EXERCISE PROMPT | Each record below must be retyped exactly, with nothing left out.

SUPPLIED INFORMATION |
--- START ---

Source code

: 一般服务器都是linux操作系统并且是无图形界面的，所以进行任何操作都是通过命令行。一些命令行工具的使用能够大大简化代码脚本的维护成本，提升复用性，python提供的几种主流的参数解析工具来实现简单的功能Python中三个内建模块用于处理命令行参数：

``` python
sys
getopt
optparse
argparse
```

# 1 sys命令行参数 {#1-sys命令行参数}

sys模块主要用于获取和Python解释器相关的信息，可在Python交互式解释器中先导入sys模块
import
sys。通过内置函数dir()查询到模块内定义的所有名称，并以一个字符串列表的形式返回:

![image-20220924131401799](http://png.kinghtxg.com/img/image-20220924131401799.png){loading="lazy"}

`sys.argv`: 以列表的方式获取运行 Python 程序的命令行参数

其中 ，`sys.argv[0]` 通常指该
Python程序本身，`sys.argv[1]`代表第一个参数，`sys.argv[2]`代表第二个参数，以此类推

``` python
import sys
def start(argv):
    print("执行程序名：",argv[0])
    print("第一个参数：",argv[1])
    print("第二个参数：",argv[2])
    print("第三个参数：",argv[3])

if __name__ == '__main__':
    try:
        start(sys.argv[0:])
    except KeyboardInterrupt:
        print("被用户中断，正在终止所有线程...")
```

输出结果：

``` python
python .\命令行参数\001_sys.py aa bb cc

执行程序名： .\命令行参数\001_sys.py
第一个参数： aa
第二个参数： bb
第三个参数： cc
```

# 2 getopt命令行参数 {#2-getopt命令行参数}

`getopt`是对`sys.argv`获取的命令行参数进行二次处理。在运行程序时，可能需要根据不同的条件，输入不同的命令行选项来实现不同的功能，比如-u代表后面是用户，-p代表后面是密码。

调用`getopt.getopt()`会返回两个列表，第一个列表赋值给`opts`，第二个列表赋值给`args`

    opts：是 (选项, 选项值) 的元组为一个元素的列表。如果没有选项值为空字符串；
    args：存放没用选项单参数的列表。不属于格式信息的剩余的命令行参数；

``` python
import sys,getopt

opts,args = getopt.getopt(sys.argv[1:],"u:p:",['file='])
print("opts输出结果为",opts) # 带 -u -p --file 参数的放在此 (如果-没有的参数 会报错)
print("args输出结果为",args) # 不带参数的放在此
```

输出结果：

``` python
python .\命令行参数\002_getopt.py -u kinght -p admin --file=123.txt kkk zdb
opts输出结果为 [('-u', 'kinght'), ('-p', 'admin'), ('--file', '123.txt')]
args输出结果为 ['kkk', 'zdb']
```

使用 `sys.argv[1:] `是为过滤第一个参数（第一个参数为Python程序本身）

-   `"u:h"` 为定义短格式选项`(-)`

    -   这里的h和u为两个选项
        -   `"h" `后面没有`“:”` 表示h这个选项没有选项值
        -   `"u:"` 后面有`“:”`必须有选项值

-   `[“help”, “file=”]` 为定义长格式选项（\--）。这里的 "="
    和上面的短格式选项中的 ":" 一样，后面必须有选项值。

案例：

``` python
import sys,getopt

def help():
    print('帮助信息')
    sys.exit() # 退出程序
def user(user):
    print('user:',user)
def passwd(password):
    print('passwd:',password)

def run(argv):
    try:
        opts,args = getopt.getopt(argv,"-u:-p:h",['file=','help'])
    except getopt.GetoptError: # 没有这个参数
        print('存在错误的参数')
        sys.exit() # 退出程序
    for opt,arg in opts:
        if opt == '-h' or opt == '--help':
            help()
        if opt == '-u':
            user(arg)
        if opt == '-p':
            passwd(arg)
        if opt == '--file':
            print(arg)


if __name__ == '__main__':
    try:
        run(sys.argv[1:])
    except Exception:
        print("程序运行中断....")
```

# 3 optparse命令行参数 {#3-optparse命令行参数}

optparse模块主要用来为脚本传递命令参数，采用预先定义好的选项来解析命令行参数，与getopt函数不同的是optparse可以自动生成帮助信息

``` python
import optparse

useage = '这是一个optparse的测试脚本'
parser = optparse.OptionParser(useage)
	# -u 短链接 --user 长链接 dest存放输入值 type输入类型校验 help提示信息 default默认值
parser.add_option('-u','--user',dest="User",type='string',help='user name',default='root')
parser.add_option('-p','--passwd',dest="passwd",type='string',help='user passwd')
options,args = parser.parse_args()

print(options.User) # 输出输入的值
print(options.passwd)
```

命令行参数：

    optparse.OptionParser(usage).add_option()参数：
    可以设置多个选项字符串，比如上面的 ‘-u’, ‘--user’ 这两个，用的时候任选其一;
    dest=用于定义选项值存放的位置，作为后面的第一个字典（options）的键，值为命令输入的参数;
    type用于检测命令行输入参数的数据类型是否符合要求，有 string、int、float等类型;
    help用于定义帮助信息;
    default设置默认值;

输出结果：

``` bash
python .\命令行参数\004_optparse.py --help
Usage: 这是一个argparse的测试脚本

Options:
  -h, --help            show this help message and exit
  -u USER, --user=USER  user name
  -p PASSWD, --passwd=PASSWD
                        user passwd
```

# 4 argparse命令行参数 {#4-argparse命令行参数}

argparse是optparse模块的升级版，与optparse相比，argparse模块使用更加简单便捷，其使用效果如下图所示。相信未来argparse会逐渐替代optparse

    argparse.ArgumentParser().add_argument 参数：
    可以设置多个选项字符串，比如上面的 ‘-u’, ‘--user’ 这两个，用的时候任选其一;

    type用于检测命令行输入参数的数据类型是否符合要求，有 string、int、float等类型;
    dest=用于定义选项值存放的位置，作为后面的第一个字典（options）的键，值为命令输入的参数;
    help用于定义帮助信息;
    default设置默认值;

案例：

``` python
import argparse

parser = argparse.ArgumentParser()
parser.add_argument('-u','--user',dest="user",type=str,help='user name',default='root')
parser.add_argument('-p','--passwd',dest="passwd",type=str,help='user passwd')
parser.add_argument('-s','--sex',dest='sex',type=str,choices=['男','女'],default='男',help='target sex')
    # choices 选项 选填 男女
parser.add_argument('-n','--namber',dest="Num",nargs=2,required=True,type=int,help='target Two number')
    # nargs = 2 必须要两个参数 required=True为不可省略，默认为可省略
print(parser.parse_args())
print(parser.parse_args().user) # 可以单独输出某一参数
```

--- END ---

SOLVED EXERCISE |
Source code

: 一般服务器都是linux操作系统并且是无图形界面的，所以进行任何操作都是通过命令行。一些命令行工具的使用能够大大简化代码脚本的维护成本，提升复用性，python提供的几种主流的参数解析工具来实现简单的功能Python中三个内建模块用于处理命令行参数：

``` python
sys
getopt
optparse
argparse
```

# 1 sys命令行参数 {#1-sys命令行参数}

sys模块主要用于获取和Python解释器相关的信息，可在Python交互式解释器中先导入sys模块
import
sys。通过内置函数dir()查询到模块内定义的所有名称，并以一个字符串列表的形式返回:

![image-20220924131401799](http://png.kinghtxg.com/img/image-20220924131401799.png){loading="lazy"}

`sys.argv`: 以列表的方式获取运行 Python 程序的命令行参数

其中 ，`sys.argv[0]` 通常指该
Python程序本身，`sys.argv[1]`代表第一个参数，`sys.argv[2]`代表第二个参数，以此类推

``` python
import sys
def start(argv):
    print("执行程序名：",argv[0])
    print("第一个参数：",argv[1])
    print("第二个参数：",argv[2])
    print("第三个参数：",argv[3])

if __name__ == '__main__':
    try:
        start(sys.argv[0:])
    except KeyboardInterrupt:
        print("被用户中断，正在终止所有线程...")
```

输出结果：

``` python
python .\命令行参数\001_sys.py aa bb cc

执行程序名： .\命令行参数\001_sys.py
第一个参数： aa
第二个参数： bb
第三个参数： cc
```

# 2 getopt命令行参数 {#2-getopt命令行参数}

`getopt`是对`sys.argv`获取的命令行参数进行二次处理。在运行程序时，可能需要根据不同的条件，输入不同的命令行选项来实现不同的功能，比如-u代表后面是用户，-p代表后面是密码。

调用`getopt.getopt()`会返回两个列表，第一个列表赋值给`opts`，第二个列表赋值给`args`

    opts：是 (选项, 选项值) 的元组为一个元素的列表。如果没有选项值为空字符串；
    args：存放没用选项单参数的列表。不属于格式信息的剩余的命令行参数；

``` python
import sys,getopt

opts,args = getopt.getopt(sys.argv[1:],"u:p:",['file='])
print("opts输出结果为",opts) # 带 -u -p --file 参数的放在此 (如果-没有的参数 会报错)
print("args输出结果为",args) # 不带参数的放在此
```

输出结果：

``` python
python .\命令行参数\002_getopt.py -u kinght -p admin --file=123.txt kkk zdb
opts输出结果为 [('-u', 'kinght'), ('-p', 'admin'), ('--file', '123.txt')]
args输出结果为 ['kkk', 'zdb']
```

使用 `sys.argv[1:] `是为过滤第一个参数（第一个参数为Python程序本身）

-   `"u:h"` 为定义短格式选项`(-)`

    -   这里的h和u为两个选项
        -   `"h" `后面没有`“:”` 表示h这个选项没有选项值
        -   `"u:"` 后面有`“:”`必须有选项值

-   `[“help”, “file=”]` 为定义长格式选项（\--）。这里的 "="
    和上面的短格式选项中的 ":" 一样，后面必须有选项值。

案例：

``` python
import sys,getopt

def help():
    print('帮助信息')
    sys.exit() # 退出程序
def user(user):
    print('user:',user)
def passwd(password):
    print('passwd:',password)

def run(argv):
    try:
        opts,args = getopt.getopt(argv,"-u:-p:h",['file=','help'])
    except getopt.GetoptError: # 没有这个参数
        print('存在错误的参数')
        sys.exit() # 退出程序
    for opt,arg in opts:
        if opt == '-h' or opt == '--help':
            help()
        if opt == '-u':
            user(arg)
        if opt == '-p':
            passwd(arg)
        if opt == '--file':
            print(arg)


if __name__ == '__main__':
    try:
        run(sys.argv[1:])
    except Exception:
        print("程序运行中断....")
```

# 3 optparse命令行参数 {#3-optparse命令行参数}

optparse模块主要用来为脚本传递命令参数，采用预先定义好的选项来解析命令行参数，与getopt函数不同的是optparse可以自动生成帮助信息

``` python
import optparse

useage = '这是一个optparse的测试脚本'
parser = optparse.OptionParser(useage)
	# -u 短链接 --user 长链接 dest存放输入值 type输入类型校验 help提示信息 default默认值
parser.add_option('-u','--user',dest="User",type='string',help='user name',default='root')
parser.add_option('-p','--passwd',dest="passwd",type='string',help='user passwd')
options,args = parser.parse_args()

print(options.User) # 输出输入的值
print(options.passwd)
```

命令行参数：

    optparse.OptionParser(usage).add_option()参数：
    可以设置多个选项字符串，比如上面的 ‘-u’, ‘--user’ 这两个，用的时候任选其一;
    dest=用于定义选项值存放的位置，作为后面的第一个字典（options）的键，值为命令输入的参数;
    type用于检测命令行输入参数的数据类型是否符合要求，有 string、int、float等类型;
    help用于定义帮助信息;
    default设置默认值;

输出结果：

``` bash
python .\命令行参数\004_optparse.py --help
Usage: 这是一个argparse的测试脚本

Options:
  -h, --help            show this help message and exit
  -u USER, --user=USER  user name
  -p PASSWD, --passwd=PASSWD
                        user passwd
```

# 4 argparse命令行参数 {#4-argparse命令行参数}

argparse是optparse模块的升级版，与optparse相比，argparse模块使用更加简单便捷，其使用效果如下图所示。相信未来argparse会逐渐替代optparse

    argparse.ArgumentParser().add_argument 参数：
    可以设置多个选项字符串，比如上面的 ‘-u’, ‘--user’ 这两个，用的时候任选其一;

    type用于检测命令行输入参数的数据类型是否符合要求，有 string、int、float等类型;
    dest=用于定义选项值存放的位置，作为后面的第一个字典（options）的键，值为命令输入的参数;
    help用于定义帮助信息;
    default设置默认值;

案例：

``` python
import argparse

parser = argparse.ArgumentParser()
parser.add_argument('-u','--user',dest="user",type=str,help='user name',default='root')
parser.add_argument('-p','--passwd',dest="passwd",type=str,help='user passwd')
parser.add_argument('-s','--sex',dest='sex',type=str,choices=['男','女'],default='男',help='target sex')
    # choices 选项 选填 男女
parser.add_argument('-n','--namber',dest="Num",nargs=2,required=True,type=int,help='target Two number')
    # nargs = 2 必须要两个参数 required=True为不可省略，默认为可省略
print(parser.parse_args())
print(parser.parse_args().user) # 可以单独输出某一参数
```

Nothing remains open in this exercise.